While a national e-infrastructure will stimulate the development of new tools, products and even, in some cases, entire industries, UK researchers need an e-infrastructure to help them build vital partnerships with the commercial sector.
Investment is needed for this, says the report, and so is greater coordination between the key agencies in the field. ‘To be effective,’ says Matthew Dovey, ‘the e-infrastructure has to interoperate across all the parties and institutions involved – higher education institutions, Research Councils, funding bodies, learned societies, national libraries, and so on. This can only be achieved if they all work together and play a part in its development.’

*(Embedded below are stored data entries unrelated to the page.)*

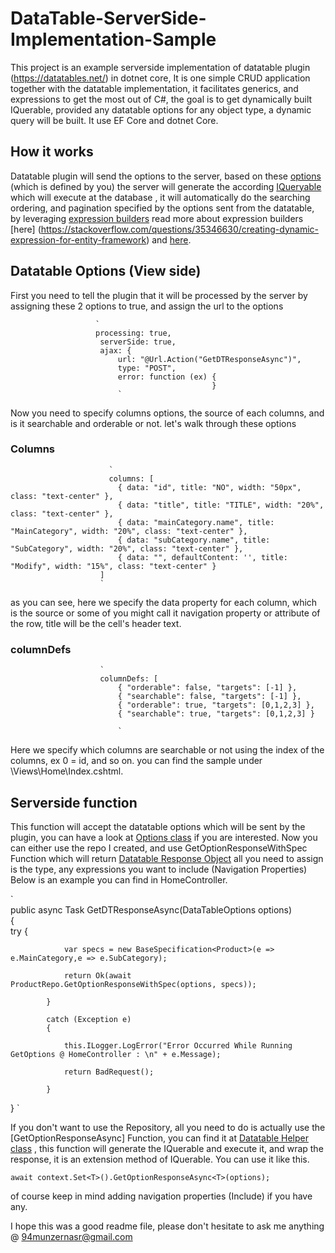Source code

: # DataTable-ServerSide-Implementation-Sample
This project is an example serverside implementation of datatable plugin (https://datatables.net/) in dotnet core, 
It is one simple CRUD application together with the datatable implementation, 
it facilitates generics, and expressions to get the most out of C#, the goal is to get dynamically built IQuerable, 
provided any datatable options for any object type, a dynamic query will be built.
It use EF Core and dotnet Core. 


## How it works
Datatable plugin will send the options to the server, based on these [options](https://datatables.net/examples/server_side/post.html) (which is defined by you) the server 
will generate the according [IQueryable](https://www.developerhandbook.com/entity-framework/in-the-spotlight-demystifying-iqueryable-entity-framework-6/) which will execute at the database , it will automatically do the searching 
ordering, and pagination specified by the options sent from the datatable, by leveraging [expression builders](https://blogs.msdn.microsoft.com/meek/2008/05/02/linq-to-entities-combining-predicates/) read more about expression builders [here]
(https://stackoverflow.com/questions/35346630/creating-dynamic-expression-for-entity-framework) and [here](https://www.c-sharpcorner.com/UploadFile/c42694/dynamic-query-in-linq-using-predicate-builder/). 

## Datatable Options (View side)
First you need to tell the plugin that it will be processed by the server by assigning these 2 options to true, and assign the url to the options 

                       `                                                                                                                        
                       processing: true,                                                                                
                        serverSide: true,                                                                                                                 
                        ajax: {                                                                                                         
                            url: "@Url.Action("GetDTResponseAsync")",                                                     
                            type: "POST",                                                         
                            error: function (ex) {                                    
                                                 }
                            `
                            
                            
Now you need to specify columns options, the source of each columns, and is it searchable and orderable or not. 
let's walk through these options 
### Columns 
                          `
                          columns: [                                                                                                                       
                            { data: "id", title: "NO", width: "50px", class: "text-center" },                                   
                            { data: "title", title: "TITLE", width: "20%", class: "text-center" },                              
                            { data: "mainCategory.name", title: "MainCategory", width: "20%", class: "text-center" },                       
                            { data: "subCategory.name", title: "SubCategory", width: "20%", class: "text-center" },                         
                            { data: "", defaultContent: '', title: "Modify", width: "15%", class: "text-center" }                     
                        ]
                        `
                        
as you can see, here we specify the data property for each column, which is the source or some of you might call it navigation property or attribute of the row, title will be the cell's header text.
### columnDefs
                        
                        `
                        columnDefs: [
                            { "orderable": false, "targets": [-1] },                                                                  
                            { "searchable": false, "targets": [-1] },
                            { "orderable": true, "targets": [0,1,2,3] },
                            { "searchable": true, "targets": [0,1,2,3] }
                            
                            `
                            
                            
Here we specify which columns are searchable or not using the index of the columns, ex 0 = id, and so on. 
you can find the sample under \Views\Home\Index.cshtml. 

## Serverside function
This function will accept the datatable options which will be sent by the plugin, you can have a look at [Options class](https://github.com/rezres/DataTable-ServerSide-Implementation-Sample/blob/master/DataTable%20ServerSide%20%20Implementation%20Sample/Data/Requests/DataTableOptions.cs) if you are interested. 
Now you can either use the repo I created, and use GetOptionResponseWithSpec Function which will return [Datatable Response Object](https://github.com/rezres/DataTable-ServerSide-Implementation-Sample/blob/master/DataTable%20ServerSide%20%20Implementation%20Sample/Data/Responses/DataTableResponse.cs)
all you need to assign is the type, any expressions you want to include (Navigation Properties)
Below is an example you can find in HomeController. 


`                                                                                                                                     
public async Task<IActionResult> GetDTResponseAsync(DataTableOptions options)                                                               
        {                                                                                                                         
            try
            {
            
                var specs = new BaseSpecification<Product>(e => e.MainCategory,e => e.SubCategory);
                
                return Ok(await ProductRepo.GetOptionResponseWithSpec(options, specs));
                
            }
            
            catch (Exception e)
            {
            
                this.ILogger.LogError("Error Occurred While Running GetOptions @ HomeController : \n" + e.Message);
                
                return BadRequest();
                
            }
            
}
`


If you don't want to use the Repository, all you need to do is actually use the [GetOptionResponseAsync] Function, you can find it at [Datatable Helper class](https://github.com/rezres/DataTable-ServerSide-Implementation-Sample/blob/master/DataTable%20ServerSide%20%20Implementation%20Sample/Extensions/DataTableHelper.cs)
, this function will generate the IQuerable and execute it, and wrap the response, it is an extension method of IQuerable.
You can use it like this. 


`
await context.Set<T>().GetOptionResponseAsync<T>(options);
`


of course keep in mind adding navigation properties (Include) if you have any.  

I hope this was a good readme file,
please don't hesitate to ask me anything @ 94munzernasr@gmail.com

The working group established six sub-groups which each produced reports in their own specialist areas. JISC was involved with all sub-groups (see inset box, right), chairing two of them. Matthew Dovey suggests that ‘this reflects JISC’s work to develop the current infrastructure, through JANET, the Information Environment, e-Science and other activities.’
In fact, he continues, the vision for the national e-infrastructure, as set out in the report, crosses all of JISC’s programmes. ‘Our Virtual Research Environment programme is taking forward much of the vision for collaborative research environments, for example, while our Core Middleware programme, Access Management Federation and our work on the issue of security in general is taking forward much of the vision in the field of authentication.
‘Information Environment programmes (see inform 15) are working on data access, preservation and curation whilst providing a foundation for the e-infrastructure,’ he continues. ‘Other areas of work are looking at accommodating teaching and learning as well as business and community engagement, and how it impacts with administrative systems in HE.’
But next steps in the development of the national e-infrastructure can only be delivered through partnership, Matthew Dovey emphasises. ‘JISC, the Research Councils, OSI and others, are now considering how their current and planned activities support the vision and recommendations. This information will be shared between us so that gaps and responsibilities can be determined. JISC is also considering the feasibility of analysing higher education institutions’ readiness for an e-infrastructure as proposed in this vision.’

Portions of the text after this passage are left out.